Based on this premise, the Court has traditionally treated all disadvantaged racial classifications as inherently suspect, mandating close judicial scrutiny and requiring the state to prove a compelling purpose. Traditionally, the closest scrutiny has been applied to what the Court has described as discrete (easily identifiable) and insular (isolated) minorities who have a history of being discriminated against and disadvantaged in the majoritarian process. The degree to which this approach would be applied to any racial group, as opposed to a ‘‘discrete and insular’’ racial minority, awaited the modern civil rights era and the onset of Affirmative Action.

How, given this history, could Jim Crow and apartheid flourish in the South for some 100 years after the adoption of the clause? The answer rests in the conclusion of the Court in Plessy v Ferguson (1896), that racial segregation imposed by the force of state law satisfied the mandate of the equal protection clause. Viewed in this sense, Brown v. Board of Education (1954) was of greatest import as an antiapartheid case, holding that separate but equal was unconstitutional and inherently unequal. Even a determination that apartheid was unconstitutional, however, did not rid us of racial discrimination. In postapartheid America, the Court faced two significant issues in this regard.

Life and discrimination are subtle. It is possible, for example, to discriminate even though a statute is neutral on its face. In postapartheid America, this was a major issue of consequence in regard to race-based discrimination. What resolution when there was a racially discriminatory effect, yet the statute itself was neutral? To require affirmative proof that a state ‘‘intended’’ to discriminate in such a circumstance would be an extremely difficult, if not impossible, burden. This is the case in regard to proving anyone’s intent.

Yet, the Supreme Court, as it withdrew from the leadership it had exercised in the civil rights arena, precisely so held. In Washington v. Davis (1976), the Court found that ‘‘official action will not be held unconstitutional solely because it results in a racially disproportionate impact,’’ and that, ‘‘proof of racially discriminatory intent or purpose is required to show a violation of the Equal Protection Clause’’ Arlington Heights v. Metropolitan Housing Development Corporation (1977).

The next issue of constitutional and social significance was whether discrimination against a racial majority should be treated the same as discrimination against a disadvantaged racial minority? Many state programs voluntarily attempted to offer ‘‘Affirmative Action’’ to remedy the past discrimination suffered by disadvantaged racial minorities. Although it hardly seems odious for a racial majority to discriminate against itself, the concept of discriminating against the majority stirred extensive political controversy. Given such, the standard of review to be applied by the Court was contentiously debated Regents of The University Of California v. Bakke (1978).

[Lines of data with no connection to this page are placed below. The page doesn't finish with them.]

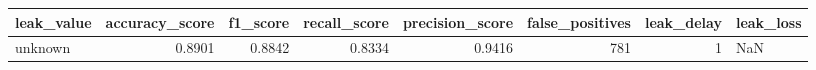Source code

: \begin{tabular}{lrrrrrrl}
\toprule
leak\_value & accuracy\_score & f1\_score & recall\_score & precision\_score & false\_positives & leak\_delay & leak\_loss \\
\midrule
unknown & 0.8901 & 0.8842 & 0.8334 & 0.9416 & 781 & 1 & NaN \\
\bottomrule
\end{tabular}

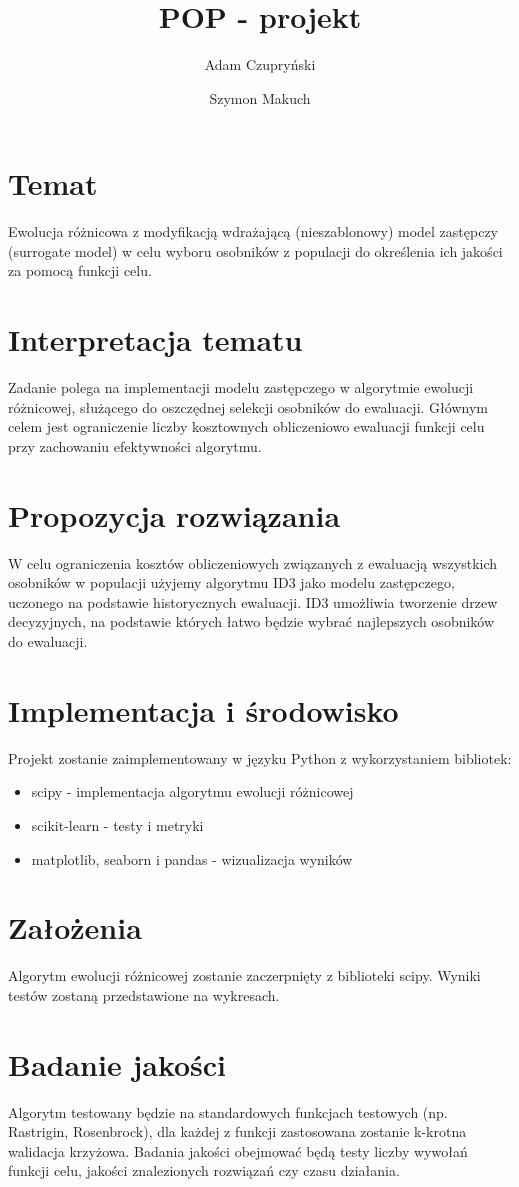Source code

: \documentclass{article}
\begin{document}
\title{POP - projekt}
\author{Adam Czupryński \and Szymon Makuch}
\maketitle

\section{Temat}
Ewolucja różnicowa z modyfikacją wdrażającą (nieszablonowy) model zastępczy (surrogate model) w celu wyboru osobników z populacji do określenia ich jakości za pomocą funkcji celu.

\section{Interpretacja tematu}
Zadanie polega na implementacji modelu zastępczego w algorytmie ewolucji różnicowej, służącego do oszczędnej selekcji osobników do ewaluacji. Głównym celem jest ograniczenie liczby kosztownych obliczeniowo ewaluacji funkcji celu przy zachowaniu efektywności algorytmu.

\section{Propozycja rozwiązania}
W celu ograniczenia kosztów obliczeniowych związanych z ewaluacją wszystkich osobników w populacji użyjemy algorytmu ID3 jako modelu zastępczego, uczonego na podstawie historycznych ewaluacji. ID3 umożliwia tworzenie drzew decyzyjnych, na podstawie których łatwo będzie wybrać najlepszych osobników do ewaluacji.

\section{Implementacja i środowisko}
Projekt zostanie zaimplementowany w języku Python z wykorzystaniem bibliotek:
\begin{itemize}
    \item scipy - implementacja algorytmu ewolucji różnicowej
    \item scikit-learn - testy i metryki
    \item matplotlib, seaborn i pandas - wizualizacja wyników
\end{itemize}

\section{Założenia}
Algorytm ewolucji różnicowej zostanie zaczerpnięty z biblioteki scipy. Wyniki testów zostaną przedstawione na wykresach.

\section{Badanie jakości}
Algorytm testowany będzie na standardowych funkcjach testowych (np. Rastrigin, Rosenbrock), dla każdej z funkcji zastosowana zostanie k-krotna walidacja krzyżowa. Badania jakości obejmować będą testy liczby wywołań funkcji celu, jakości znalezionych rozwiązań czy czasu działania.
\end{document}
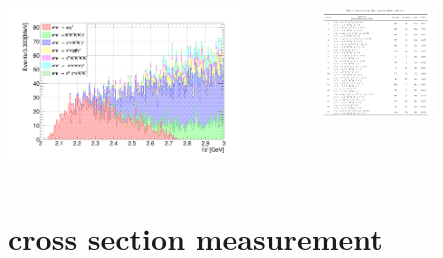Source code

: \documentclass[aspectratio=169]{ctexbeamer}
\begin{document}
\begin{frame}
  \begin{columns}
    \begin{column}{0.5\textwidth}
      \centering
      \includegraphics[width=0.8\textwidth]{figures/bkg_sqrts.png}
    \end{column}
    \begin{column}{0.5\textwidth}
      \centering
      \includegraphics[width=0.6\textwidth]{figures/topo.png}
    \end{column}
  \end{columns}
\end{frame}

\section{cross section measurement}
\end{document}
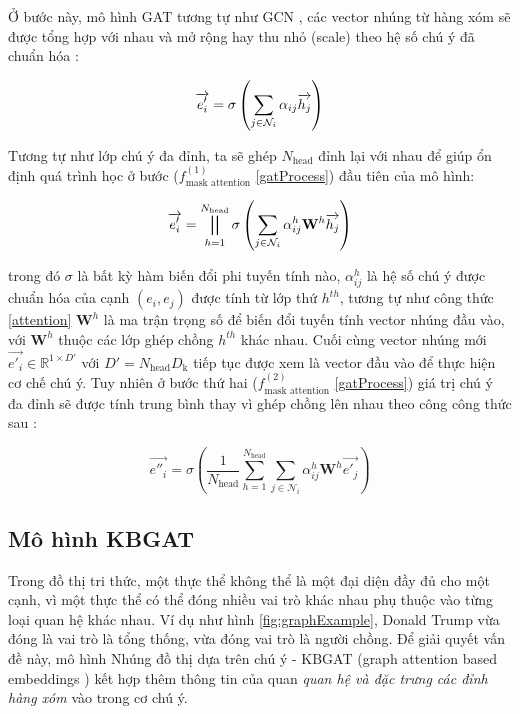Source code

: Ở bước này, mô hình GAT tương tự như GCN \cite{kipf2016semi}, các vector nhúng từ hàng xóm sẽ được tổng hợp với nhau và mở rộng hay thu nhỏ (scale) theo hệ số chú ý đã chuẩn hóa :

\begin{equation}
\label{scaleAttentionCoef}
\centering
{\overrightarrow{e'_i}}={\sigma\left(\sum_{j\in \mathcal{N}_i} {\alpha_{ij} \overrightarrow{h_j} }\right)}
\end{equation}

Tương tự như lớp chú ý đa đỉnh, ta sẽ ghép $N_{\text{head}}$ đỉnh lại với nhau để giúp ổn định quá trình học ở bước ($f_{\text{mask attention}}^{(1)}$ \ref{gatProcess}) đầu tiên của mô hình:

\begin{equation}
\label{multiHeadAttention}
{\overrightarrow{e'_i}}={\bigparallel_{h=1}^{N_{\text{head}}}\sigma\left(\sum_{j\in \mathcal{N}_i}\alpha_{ij}^{h} \mathbf{W}^{h} \overrightarrow{h_{j}} \right)}
\end{equation}

trong đó $\sigma$ là bất kỳ hàm biến đổi phi tuyến tính nào, $\alpha_{ij}^h$ là hệ số chú ý được chuẩn hóa của cạnh $(e_i, e_j)$ được tính từ lớp thứ $h^{th}$, tương tự như công thức \ref{attention} $\mathbf{W}^h$ là ma trận trọng số để biến đổi tuyến tính vector nhúng đầu vào, với $\mathbf{W}^h$ thuộc các lớp ghép chồng $h^{th}$ khác nhau. Cuối cùng vector nhúng mới $\overrightarrow{e'_i} \in \mathbb{R}^{1 \times D'}$ với $D' = N_{\text{head}} D_{\text{k}}$ tiếp tục được xem là vector đầu vào để thực hiện cơ chế chú ý. Tuy nhiên ở bước thứ hai ($f_{\text{mask attention}}^{(2)}$ \ref{gatProcess}) giá trị chú ý đa đỉnh sẽ được tính trung bình thay vì ghép chồng lên nhau theo công công thức sau :

\begin{equation}
\label{multiHeadConcat}
{\overrightarrow{e''_i}}={\sigma\left(\frac{1}{N_{\text{head}}} \sum_{h=1}^{N_{\text{head}}}\sum_{j\in \mathcal{N}_i}\alpha_{ij}^{h} \mathbf{W}^{h} \overrightarrow{e'_{j}} \right)}
\end{equation}

\subsection{Mô hình KBGAT}

Trong đồ thị tri thức, một thực thể không thể là một đại diện đầy đủ cho một cạnh, vì một thực thể có thể đóng nhiều vai trò khác nhau phụ thuộc vào từng loại quan hệ khác nhau. Ví dụ như hình \ref{fig:graphExample}, Donald Trump vừa đóng là vai trò là tổng thống, vừa đóng vai trò là người chồng. Để giải quyết vấn đề này, mô hình Nhúng đồ thị dựa trên chú ý - KBGAT (graph attention based embeddings \cite{nathani2019learning}) kết hợp thêm thông tin của quan \textit{quan hệ và đặc trưng các đỉnh hàng xóm} vào trong cơ chú ý.

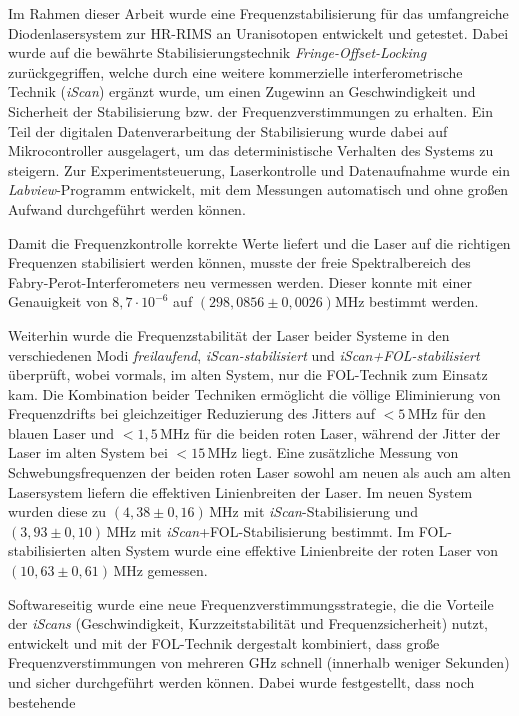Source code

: Im Rahmen dieser Arbeit wurde eine Frequenzstabilisierung für das
umfangreiche Diodenlasersystem zur HR-RIMS an Uranisotopen entwickelt und
getestet. Dabei wurde auf die bewährte Stabilisierungstechnik \textit{Fringe-Offset-Locking} zurückgegriffen, welche
durch eine weitere kommerzielle interferometrische Technik (\textit{iScan})
ergänzt wurde, um einen Zugewinn an Geschwindigkeit und Sicherheit der Stabilisierung bzw. der
Frequenzverstimmungen zu erhalten.
Ein Teil der digitalen Datenverarbeitung der Stabilisierung wurde dabei auf
Mikrocontroller ausgelagert, um das deterministische Verhalten des Systems zu steigern. Zur
Experimentsteuerung, Laserkontrolle und Datenaufnahme wurde ein
\textit{Labview}-Programm entwickelt, mit dem Messungen
automatisch und ohne großen Aufwand durchgeführt werden können.\par
Damit die Frequenzkontrolle korrekte Werte liefert und die Laser auf die
richtigen Frequenzen stabilisiert werden können, musste der freie
Spektralbereich des Fabry-Perot-Interferometers neu vermessen werden. Dieser
konnte mit einer Genauigkeit von $8,7\cdot10^{-6}$ auf $(298,0856\pm0,0026)$MHz
bestimmt werden.\par
Weiterhin wurde die Frequenzstabilität der Laser beider
Systeme in den verschiedenen Modi \textit{freilaufend}, \textit{iScan-stabilisiert} und
\textit{iScan+FOL-stabilisiert} überprüft, wobei vormals, im alten System, nur
die FOL-Technik zum Einsatz kam. Die Kombination beider Techniken ermöglicht die
völlige Eliminierung von Frequenzdrifts bei gleichzeitiger Reduzierung des
Jitters auf $<5\,$MHz für den blauen Laser und $<1,5\,$MHz für die beiden roten
Laser, während der Jitter der Laser im alten System bei 
$<15\,$MHz liegt. Eine zusätzliche Messung von Schwebungsfrequenzen der beiden
roten Laser sowohl am neuen als auch am alten Lasersystem liefern die
effektiven Linienbreiten der Laser. Im neuen System wurden diese zu
$(4,38\pm0,16)\,$MHz mit \textit{iScan}-Stabilisierung und $(3,93\pm0,10)\,$MHz
mit \textit{iScan}+FOL-Stabilisierung bestimmt. Im FOL-stabilisierten alten
System wurde eine effektive Linienbreite der roten Laser von
$(10,63\pm0,61)\,$MHz gemessen.\par
Softwareseitig wurde eine neue Frequenzverstimmungsstrategie, die die
Vorteile der \textit{iScans} (Geschwindigkeit, Kurzzeitstabilität und Frequenzsicherheit)
nutzt, entwickelt und mit der FOL-Technik dergestalt kombiniert, dass große
Frequenzverstimmungen von mehreren GHz schnell (innerhalb weniger Sekunden) und sicher durchgeführt
werden können. Dabei wurde festgestellt, dass noch bestehende
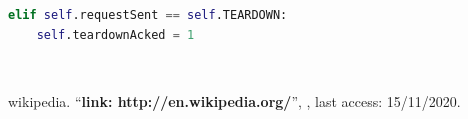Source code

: \documentclass[a4paper]{article}
\begin{document}
\begin{lstlisting}[language=Python]
elif self.requestSent == self.TEARDOWN:
    self.teardownAcked = 1 
\end{lstlisting}
\\

\begin{thebibliography}{80}


 wikipedia.
``\textbf{link: http://en.wikipedia.org/}'',
\textit{}, last access: 15/11/2020.

\end{thebibliography}
\end{document}

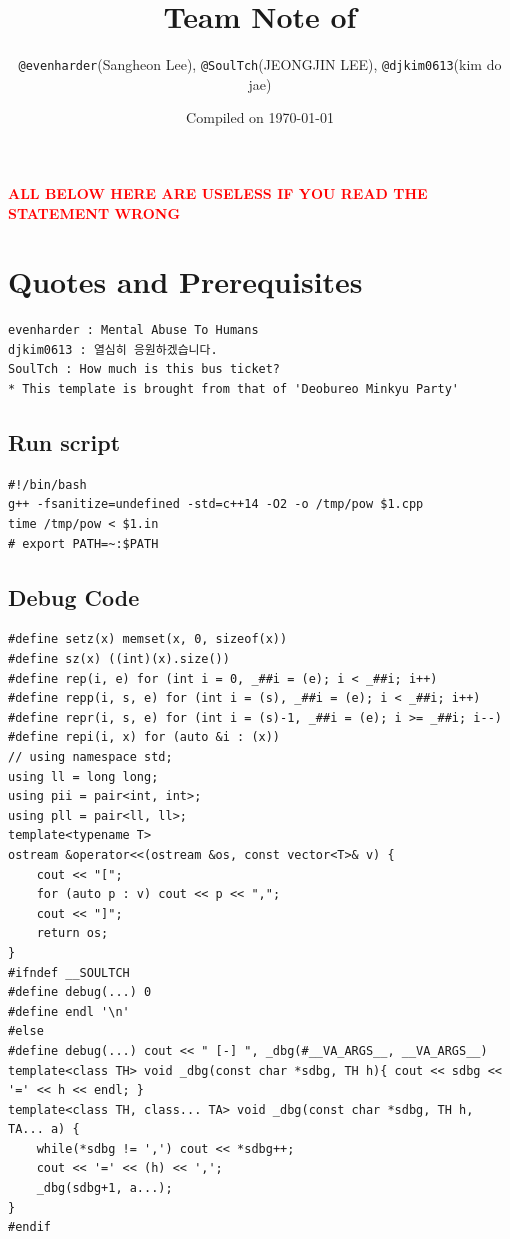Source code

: \documentclass[landscape, 8pt, a4paper, oneside, twocolumn]{extarticle}
\title{Team Note of \texttt{\teamname}}
\author{\texttt{@evenharder}(Sangheon Lee), \texttt{@SoulTch}(JEONGJIN LEE), \texttt{@djkim0613}(kim do jae)}
\date{Compiled on \today}
\begin{document}
{
	\Large
	
	\maketitle
	\setcounter{tocdepth}{2}
    \tableofcontents
}
\thispagestyle{fancy}

\pagebreak

 \textcolor{red}{\textbf{ALL BELOW HERE ARE USELESS IF YOU READ THE STATEMENT WRONG}}
 

\setcounter{section}{-1}
\section{Quotes and Prerequisites}
\begin{verbatim}
evenharder : Mental Abuse To Humans
djkim0613 : 열심히 응원하겠습니다.
SoulTch : How much is this bus ticket?  
* This template is brought from that of 'Deobureo Minkyu Party'
\end{verbatim}
\subsection*{Run script}
\begin{verbatim}
#!/bin/bash
g++ -fsanitize=undefined -std=c++14 -O2 -o /tmp/pow $1.cpp
time /tmp/pow < $1.in
# export PATH=~:$PATH
\end{verbatim}

\subsection*{Debug Code}
\begin{verbatim}
#define setz(x) memset(x, 0, sizeof(x))
#define sz(x) ((int)(x).size())
#define rep(i, e) for (int i = 0, _##i = (e); i < _##i; i++)
#define repp(i, s, e) for (int i = (s), _##i = (e); i < _##i; i++)
#define repr(i, s, e) for (int i = (s)-1, _##i = (e); i >= _##i; i--)
#define repi(i, x) for (auto &i : (x))
// using namespace std;
using ll = long long;
using pii = pair<int, int>;
using pll = pair<ll, ll>;
template<typename T>
ostream &operator<<(ostream &os, const vector<T>& v) {
    cout << "[";
    for (auto p : v) cout << p << ",";
    cout << "]";
    return os;
}
#ifndef __SOULTCH
#define debug(...) 0
#define endl '\n'
#else
#define debug(...) cout << " [-] ", _dbg(#__VA_ARGS__, __VA_ARGS__)
template<class TH> void _dbg(const char *sdbg, TH h){ cout << sdbg << '=' << h << endl; }
template<class TH, class... TA> void _dbg(const char *sdbg, TH h, TA... a) {
    while(*sdbg != ',') cout << *sdbg++;
    cout << '=' << (h) << ','; 
    _dbg(sdbg+1, a...);
}
#endif
\end{verbatim}
\end{document}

By 1995, the Court definitively resolved this issue and held, ‘‘that all racial classifications, imposed by whatever federal, state, or local governmental actor, must be analyzed by a reviewing court under strict scrutiny.’’ Yet, this was not a compelling purpose test that was always ‘‘fatal in fact.’’ For a state could constitutionally advance Affirmative Action programs if such classifications were, ‘‘narrowly tailored measures that further compelling governmental interests’’ Adarand Constructors, Inc v. Pena (1995).

To be ‘‘narrowed tailored’’ and constitutional the Court has indicated that the program must not just remedy the general nature of past societal discrimination but be supported by facts that ‘‘identify prior discrimination’’ in the area challenged. In City of Richmond v. Croson (1989), for example, this meant a history of identified discrimination in the Richmond construction industry itself. In the 2003 term, in Grutter v. Bollinger, the Court reaffirmed the Bakke decision and held that a law school’s admission program that favored racial minority candidates to further the goal of ‘‘diversity’’ was constitutional. This was the case because the program was narrowly tailored in that it did not, ‘‘unduly burden individuals who are not members of the favored racial and ethnic groups,’’ and, ‘‘because the Law School considers ’’all pertinent elements of diversity,‘‘ it can (and does) select nonminority applicants who have greater potential to enhance student body diversity over underrepresented minority applicants.’’

The Supreme Court has also included classifications based on ‘‘religion and national origin’’ as inherently suspect and requiring application of strict scrutiny. The Court in Bernal v. Fainter (1984), made this clear in holding that ‘‘a state law that discriminates on the basis of alienage can be sustained only if it can withstand strict judicial scrutiny.’’ The Court cited to a ‘‘narrow exception’’ to this rule that has been labeled the ‘‘political function’’ exception and applies to laws that exclude aliens from ‘‘positions intimately related to the process of democratic self-government.’’

Fundamental Rights

The second conduit to the application of strict scrutiny under equal protection analysis is rights that are deemed fundamental. When a fundamental federal right is denied, strict scrutiny is applied no matter what the discriminatory classification. Thus, although deference is applied to wealth-based classifications, strict scrutiny will be applied if a fundamental federal right is denied to the poor as against the wealthy.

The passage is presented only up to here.